While the latest crop of reports on the PRISM program are more measured in tone than the sensational initial stories, in the end it’s down to us to decide who to believe. After all, when it comes to intelligence agencies, we’re never going to be given the full picture.

When the Washington Post and the Guardian broke news about PRISM less than two days ago, it seemed like a pivotal moment in the history of the Internet – was the US government now able to monitor any user of popular Internet tools at any time? Was the vision of society in George Orwell’s 1984 suddenly several steps closer to reality?

24 hours after the story broke, a new wave of reports began to appear that offer a more measured explanation of how the US intelligence services and big Internet tech companies may be working together.

Not such a big deal?

The New York Times’ report claims that the same companies listed in the PRISM slides published by The Guardian have ‘negotiated’ with the US government over the sharing of information. However, it notes that the companies involved “drew a bright line between giving the government wholesale access to its servers to collect user data and giving them specific data in response to individual court orders.”

The report claims that Google and Facebook had each set up technology to make it more efficient for requests for information on suspects to be delivered to government agencies. It’s an allegation that Google denies, but even if it’s true, it’s hardly the beginnings of a surveillance state. The report says that information is “shared after company lawyers have reviewed the FISA request according to company practice.”

Meanwhile, CNET quotes a source as saying that PRISM is “not as described in the histrionics in the Washington Post or the Guardian… none of it’s true. It’s a very formalized legal process that companies are obliged to do.” The source adds “you can’t say ‘everyone in Pakistan who searched for ‘X’’… It still has to be particularized.”

So, who to believe?

The problem with any story involving the intelligence services is that it’s impossible to know who to trust: The initial reports of possibly real-time access to information on a wide range of popular Internet services? The New York Times’ claim of Google and Facebook ‘lockers’ for more efficient data sharing? Barack Obama and James R. Clapper‘s official responses ‘from the top’ that Americans should trust them? The technology companies and their stern denials that anything is going on at all?

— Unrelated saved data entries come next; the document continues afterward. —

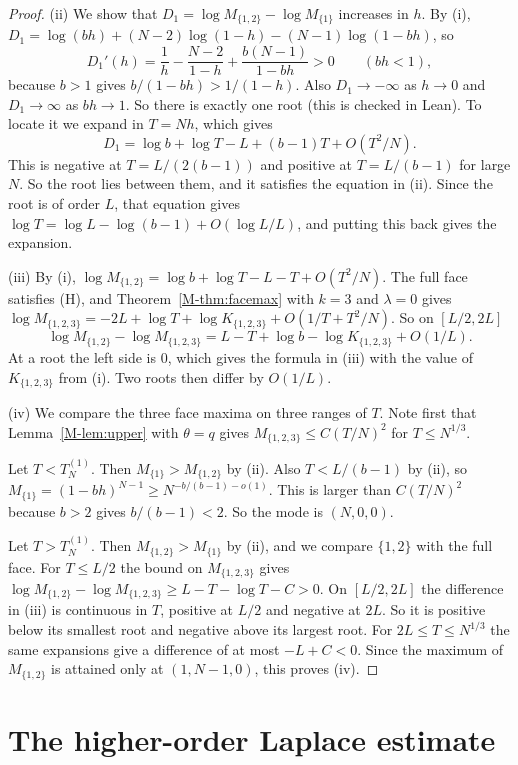 \documentclass[EJP,preprint]{ejpecp}
\newcommand{\mref}[1]{\ref*{M-#1}}
\begin{document}
\begin{proof}
(ii) We show that $D_1=\log M_{\{1,2\}}-\log M_{\{1\}}$ increases in $h$. By (i),
$D_1=\log(bh)+(N-2)\log(1-h)-(N-1)\log(1-bh)$, so
\[
D_1'(h)=\frac1h-\frac{N-2}{1-h}+\frac{b(N-1)}{1-bh}>0\qquad(bh<1),
\]
because $b>1$ gives $b/(1-bh)>1/(1-h)$. Also $D_1\to-\infty$ as $h\to0$ and $D_1\to\infty$ as
$bh\to1$. So there is exactly one root (this is checked in Lean). To locate it we expand in
$T=Nh$, which gives
\[
D_1=\log b+\log T-L+(b-1)T+O(T^2/N).
\]
This is negative at $T=L/(2(b-1))$ and positive at $T=L/(b-1)$ for large $N$. So the root lies
between them, and it satisfies the equation in (ii). Since the root is of order $L$, that
equation gives $\log T=\log L-\log(b-1)+O(\log L/L)$, and putting this back gives the expansion.

(iii) By (i), $\log M_{\{1,2\}}=\log b+\log T-L-T+O(T^2/N)$. The full face satisfies (H), and
Theorem~\mref{thm:facemax} with $k=3$ and $\lambda=0$ gives
$\log M_{\{1,2,3\}}=-2L+\log T+\log K_{\{1,2,3\}}+O(1/T+T^2/N)$. So on $[L/2,2L]$
\[
\log M_{\{1,2\}}-\log M_{\{1,2,3\}}=L-T+\log b-\log K_{\{1,2,3\}}+O(1/L).
\]
At a root the left side is $0$, which gives the formula in (iii) with the value of
$K_{\{1,2,3\}}$ from (i). Two roots then differ by $O(1/L)$.

(iv) We compare the three face maxima on three ranges of $T$. Note first that
Lemma~\mref{lem:upper} with $\theta=q$ gives $M_{\{1,2,3\}}\le C(T/N)^2$ for $T\le N^{1/3}$.

Let $T<T^{(1)}_N$. Then $M_{\{1\}}>M_{\{1,2\}}$ by (ii). Also $T<L/(b-1)$ by (ii), so
$M_{\{1\}}=(1-bh)^{N-1}\ge N^{-b/(b-1)-o(1)}$. This is larger than $C(T/N)^2$ because
$b>2$ gives $b/(b-1)<2$. So the mode is $(N,0,0)$.

Let $T>T^{(1)}_N$. Then $M_{\{1,2\}}>M_{\{1\}}$ by (ii), and we compare $\{1,2\}$ with the full
face. For $T\le L/2$ the bound on $M_{\{1,2,3\}}$ gives
$\log M_{\{1,2\}}-\log M_{\{1,2,3\}}\ge L-T-\log T-C>0$. On $[L/2,2L]$ the
difference in (iii) is continuous in $T$, positive at $L/2$ and negative at
$2L$. So it is positive below its smallest root and negative above its largest root. For
$2L\le T\le N^{1/3}$ the same expansions give a difference of at most $-L+C<0$. Since the
maximum of $M_{\{1,2\}}$ is attained only at $(1,N-1,0)$, this proves (iv).
\end{proof}




\section{The higher-order Laplace estimate}\label{supp:laplace-next}
\end{document}
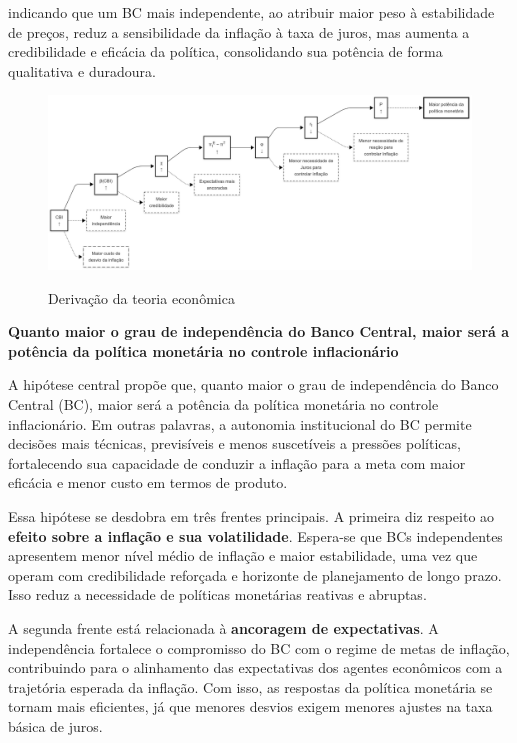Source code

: \documentclass[a4paper,12pt]{article}
\begin{document}
\noindent indicando que um BC mais independente, ao atribuir maior peso à estabilidade de preços, reduz a sensibilidade da inflação à taxa de juros, mas aumenta a credibilidade e eficácia da política, consolidando sua potência de forma qualitativa e duradoura.

\begin{figure}[H]
    \centering
    \caption{Derivação da teoria econômica}
    \includegraphics[width=.85\linewidth]{Imagens/paperi3.png}
    \label{fig:intuição_econômica}
\end{figure}

\begin{center}
\vspace{0.5em}
\textbf{\Large Quanto maior o grau de independência do Banco Central, maior será a potência da política monetária no controle inflacionário}
\vspace{0.5em}
\end{center}

A hipótese central propõe que, quanto maior o grau de independência do Banco Central (BC), maior será a potência da política monetária no controle inflacionário. Em outras palavras, a autonomia institucional do BC permite decisões mais técnicas, previsíveis e menos suscetíveis a pressões políticas, fortalecendo sua capacidade de conduzir a inflação para a meta com maior eficácia e menor custo em termos de produto.

Essa hipótese se desdobra em três frentes principais. A primeira diz respeito ao \textbf{efeito sobre a inflação e sua volatilidade}. Espera-se que BCs independentes apresentem menor nível médio de inflação e maior estabilidade, uma vez que operam com credibilidade reforçada e horizonte de planejamento de longo prazo. Isso reduz a necessidade de políticas monetárias reativas e abruptas.

A segunda frente está relacionada à \textbf{ancoragem de expectativas}. A independência fortalece o compromisso do BC com o regime de metas de inflação, contribuindo para o alinhamento das expectativas dos agentes econômicos com a trajetória esperada da inflação. Com isso, as respostas da política monetária se tornam mais eficientes, já que menores desvios exigem menores ajustes na taxa básica de juros.
\end{document}
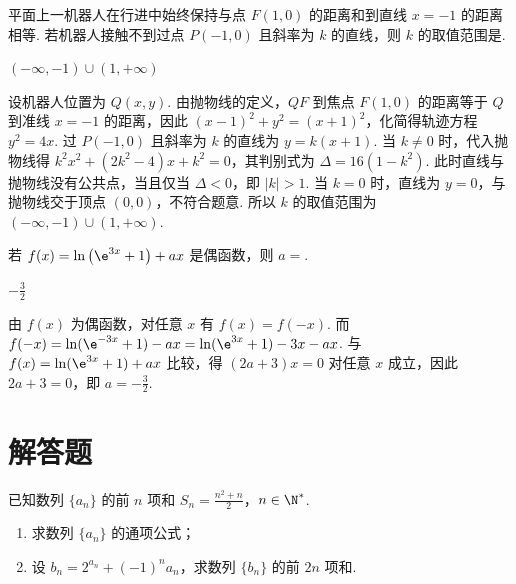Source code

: \begin{problem}
平面上一机器人在行进中始终保持与点 \(F(1,0)\) 的距离和到直线 \(x = -1\) 的距离相等. 若机器人接触不到过点 \(P(-1,0)\) 且斜率为 \(k\) 的直线，则 \(k\) 的取值范围是\fillinblank{}.
\end{problem}

\begin{answer}
\((-\infty,-1)\cup(1,+\infty)\)
\end{answer}

\begin{solution}
设机器人位置为 \(Q(x,y)\). 由抛物线的定义，\(QF\) 到焦点 \(F(1,0)\) 的距离等于 \(Q\) 到准线 \(x=-1\) 的距离，因此 \((x-1)^2+y^2=(x+1)^2\)，化简得轨迹方程 \(y^2=4x\). 过 \(P(-1,0)\) 且斜率为 \(k\) 的直线为 \(y=k(x+1)\). 当 \(k\ne0\) 时，代入抛物线得 \(k^2x^2+(2k^2-4)x+k^2=0\)，其判别式为 \(\Delta=16(1-k^2)\). 此时直线与抛物线没有公共点，当且仅当 \(\Delta<0\)，即 \(|k|>1\). 当 \(k=0\) 时，直线为 \(y=0\)，与抛物线交于顶点 \((0,0)\)，不符合题意. 所以 \(k\) 的取值范围为 \((-\infty,-1)\cup(1,+\infty)\).
\end{solution}

\begin{problem}
若 \( f(x) = \ln\left(\e^{3x} + 1\right) + ax \) 是偶函数，则 \( a = \)\fillinblank{}.
\end{problem}

\begin{answer}
\(-\frac{3}{2}\)
\end{answer}

\begin{solution}
由 \(f(x)\) 为偶函数，对任意 \(x\) 有 \(f(x)=f(-x)\). 而 \(f(-x)=\ln(\e^{-3x}+1)-ax=\ln(\e^{3x}+1)-3x-ax\). 与 \(f(x)=\ln(\e^{3x}+1)+ax\) 比较，得 \((2a+3)x=0\) 对任意 \(x\) 成立，因此 \(2a+3=0\)，即 \(a=-\frac32\).
\end{solution}

\section{解答题}

\begin{problem}
已知数列 \(\{a_{n}\}\) 的前 \(n\) 项和 \(S_{n} = \frac{n^{2} + n}{2}\)，\(n \in \N^{*}\).

\begin{enumerate}
\item 求数列 \( \{a_{n}\} \) 的通项公式；
\item 设 \( b_{n} = 2^{a_{n}} + (-1)^{n}a_{n} \)，求数列 \( \{b_{n}\} \) 的前 \( 2n \) 项和.
\end{enumerate}
\end{problem}

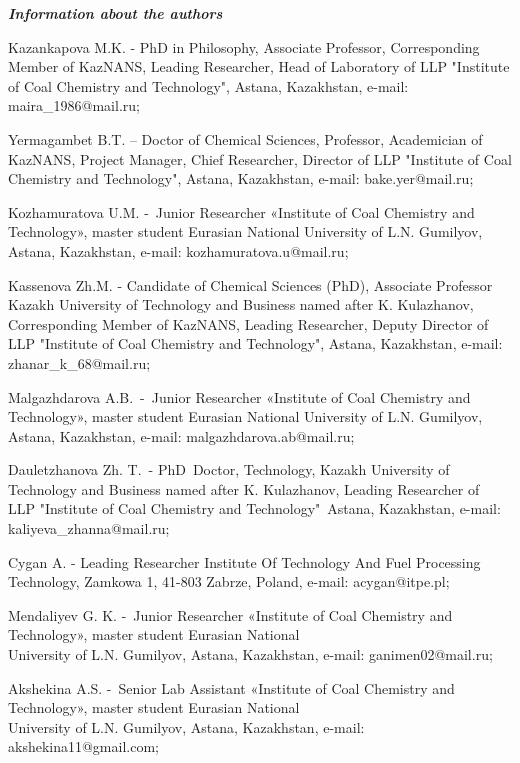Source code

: \begin{authorinfo}
\hspace{1em}\emph{{\bfseries Information about the authors}}

Kazankapova M.K. - PhD in Philosophy, Associate Professor,
Corresponding Member of KazNANS, Leading Researcher, Head of Laboratory
of LLP "Institute of Coal Chemistry and Technology", Astana, Kazakhstan,
e-mail: maira\_1986@mail.ru;

Yermagambet B.T. -- Doctor of Chemical Sciences, Professor, Academician
of KazNANS, Project Manager, Chief Researcher, Director of LLP
"Institute of Coal Chemistry and Technology", Astana, Kazakhstan,
e-mail: bake.yer@mail.ru;

Kozhamuratova U.M. -~Junior Researcher «Institute of Coal Chemistry and
Technology», master student Eurasian National University of L.N.
Gumilyov, Astana, Kazakhstan, e-mail: kozhamuratova.u@mail.ru;

Kassenova Zh.M. - Candidate of Chemical Sciences (PhD), Associate
Professor Kazakh University of Technology and Business named after K.
Kulazhanov, Corresponding Member of KazNANS, Leading Researcher, Deputy
Director of LLP "Institute of Coal Chemistry and Technology", Astana,
Kazakhstan, e-mail: zhanar\_k\_68@mail.ru;

Malgazhdarova A.B.~-~Junior Researcher «Institute of Coal Chemistry and
Technology», master student Eurasian National University of L.N.
Gumilyov, Astana, Kazakhstan, e-mail: malgazhdarova.ab@mail.ru;

Dauletzhanova Zh. T.~- PhD~Doctor, Technology, Kazakh University of
Technology and Business named after K. Kulazhanov, Leading Researcher
of~ LLP "Institute of Coal Chemistry and Technology"~Astana,
Kazakhstan, e-mail: \\kaliyeva\_zhanna@mail.ru;

Cygan A. - Leading Researcher Institute Of Technology And Fuel
Processing Technology, Zamkowa 1, 41-803 Zabrze, Poland,
e-mail: acygan@itpe.pl;

Mendaliyev G. K. -~Junior Researcher «Institute of Coal Chemistry and
Technology», master student Eurasian National \\University of L.N.
Gumilyov, Astana, Kazakhstan, e-mail: ganimen02@mail.ru;

Akshekina A.S. -~Senior Lab Assistant «Institute of Coal Chemistry and
Technology», master student Eurasian National \\University of L.N.
Gumilyov, Astana, Kazakhstan, e-mail: akshekina11@gmail.com;


\end{authorinfo}

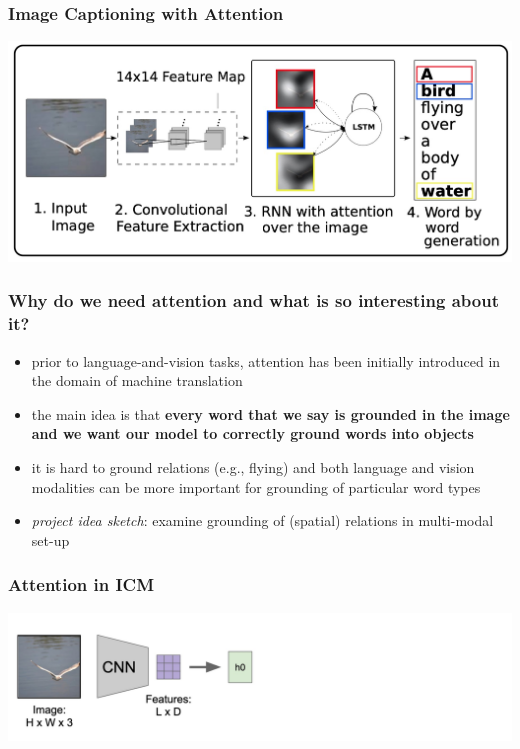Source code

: \documentclass[aspectratio=1610]{beamer} %
\begin{document}
\begin{frame}
\frametitle{Image Captioning with Attention \citep{xu2016show}}
\begin{center}
\includegraphics[width=.9\textwidth]{pics/att1}
\end{center}
\end{frame}

\begin{frame}
\frametitle{Why do we need attention and what is so interesting about it?}

\begin{itemize}
	\item prior to language-and-vision tasks, attention has been initially introduced in the domain of machine translation \citep{bahdanau2016neural}
	\pause
	\item the main idea is that \textbf{every word that we say is grounded in the image and we want our model to correctly ground words into objects}
	\pause
	\item it is hard to ground relations (e.g., flying) and both language and vision modalities can be more important for grounding of particular word types \citep{lu2017,ghanimifard2019,ilinykh2021}
	\pause
	\item \textit{project idea sketch}: examine grounding of (spatial) relations in multi-modal set-up
\end{itemize}

\end{frame}


\begin{frame}
\frametitle{Attention in ICM}
\begin{center}
\includegraphics[width=1\textwidth]{pics/att2}
\end{center}
\end{frame}
\end{document}

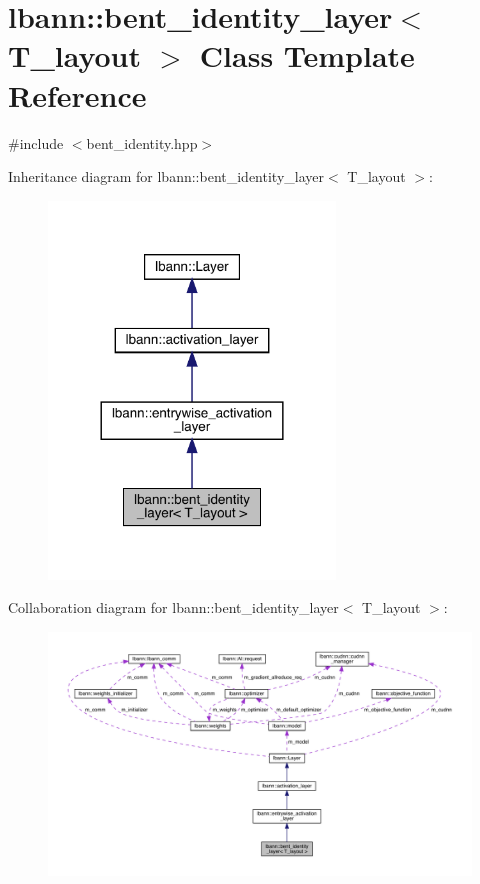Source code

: \hypertarget{classlbann_1_1bent__identity__layer}{}\section{lbann\+:\+:bent\+\_\+identity\+\_\+layer$<$ T\+\_\+layout $>$ Class Template Reference}
\label{classlbann_1_1bent__identity__layer}


{\ttfamily \#include $<$bent\+\_\+identity.\+hpp$>$}



Inheritance diagram for lbann\+:\+:bent\+\_\+identity\+\_\+layer$<$ T\+\_\+layout $>$\+:\nopagebreak
\begin{figure}[H]
\begin{center}
\leavevmode
\includegraphics[width=216pt]{classlbann_1_1bent__identity__layer__inherit__graph}
\end{center}
\end{figure}


Collaboration diagram for lbann\+:\+:bent\+\_\+identity\+\_\+layer$<$ T\+\_\+layout $>$\+:\nopagebreak
\begin{figure}[H]
\begin{center}
\leavevmode
\includegraphics[width=350pt]{classlbann_1_1bent__identity__layer__coll__graph}
\end{center}
\end{figure}
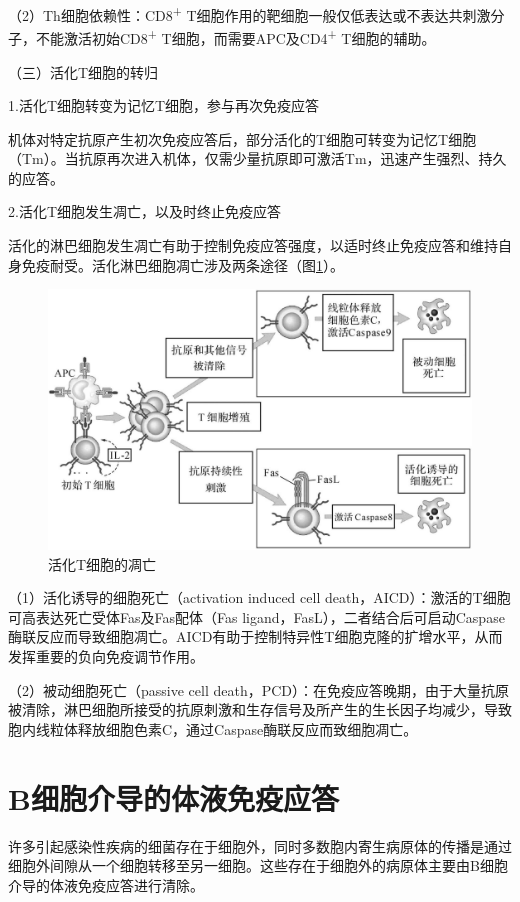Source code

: （2）Th细胞依赖性：CD8\textsuperscript{+}
T细胞作用的靶细胞一般仅低表达或不表达共刺激分子，不能激活初始CD8\textsuperscript{+}
T细胞，而需要APC及CD4\textsuperscript{+} T细胞的辅助。

（三）活化T细胞的转归

1.活化T细胞转变为记忆T细胞，参与再次免疫应答

机体对特定抗原产生初次免疫应答后，部分活化的T细胞可转变为记忆T细胞（Tm）。当抗原再次进入机体，仅需少量抗原即可激活Tm，迅速产生强烈、持久的应答。

2.活化T细胞发生凋亡，以及时终止免疫应答

活化的淋巴细胞发生凋亡有助于控制免疫应答强度，以适时终止免疫应答和维持自身免疫耐受。活化淋巴细胞凋亡涉及两条途径（图\ref{fig9-14}）。

\begin{figure}[!htbp]
 \centering
 \includegraphics[width=.6\textwidth]{./images/Image00140.jpg}
 \captionsetup{justification=centering}
 \caption{活化T细胞的凋亡}
 \label{fig9-14}
  \end{figure} 

（1）活化诱导的细胞死亡（activation induced cell
death，AICD）：激活的T细胞可高表达死亡受体Fas及Fas配体（Fas
ligand，FasL），二者结合后可启动Caspase酶联反应而导致细胞凋亡。AICD有助于控制特异性T细胞克隆的扩增水平，从而发挥重要的负向免疫调节作用。

（2）被动细胞死亡（passive cell
death，PCD）：在免疫应答晚期，由于大量抗原被清除，淋巴细胞所接受的抗原刺激和生存信号及所产生的生长因子均减少，导致胞内线粒体释放细胞色素C，通过Caspase酶联反应而致细胞凋亡。

\section{B细胞介导的体液免疫应答}

许多引起感染性疾病的细菌存在于细胞外，同时多数胞内寄生病原体的传播是通过细胞外间隙从一个细胞转移至另一细胞。这些存在于细胞外的病原体主要由B细胞介导的体液免疫应答进行清除。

Given that intelligence agencies specialise in misdirection, any of the news outlets breaking PRISM-related stories could have been fed lies by supposedly reliable sources. Any number of seemingly reliable sources can come forward with their own explanation of what’s going on. In the end though, this is a classified topic that the definitive truth likely won’t be made public about for decades.

This is my truth, tell me yours

Unless PRISM and all related programs are suddenly declassified to clear up this mess once and for all (let’s face it – that’s highly, highly unlikely), we’ll each have to believe what we want to believe – some will prefer to align themselves with the most rational, measured explanation while others will embrace the story that paints the government and big corporations as being in cahoots against the public.

In fact, the only definite thing we know for sure about PRISM is that it’s highlighted brighter than ever that any presumption of complete privacy online is a naive notion, and even if none of the most scary elements of the story are really true, it’s better to assume that one day, in some way, they may be – at least then you’ll be prepared.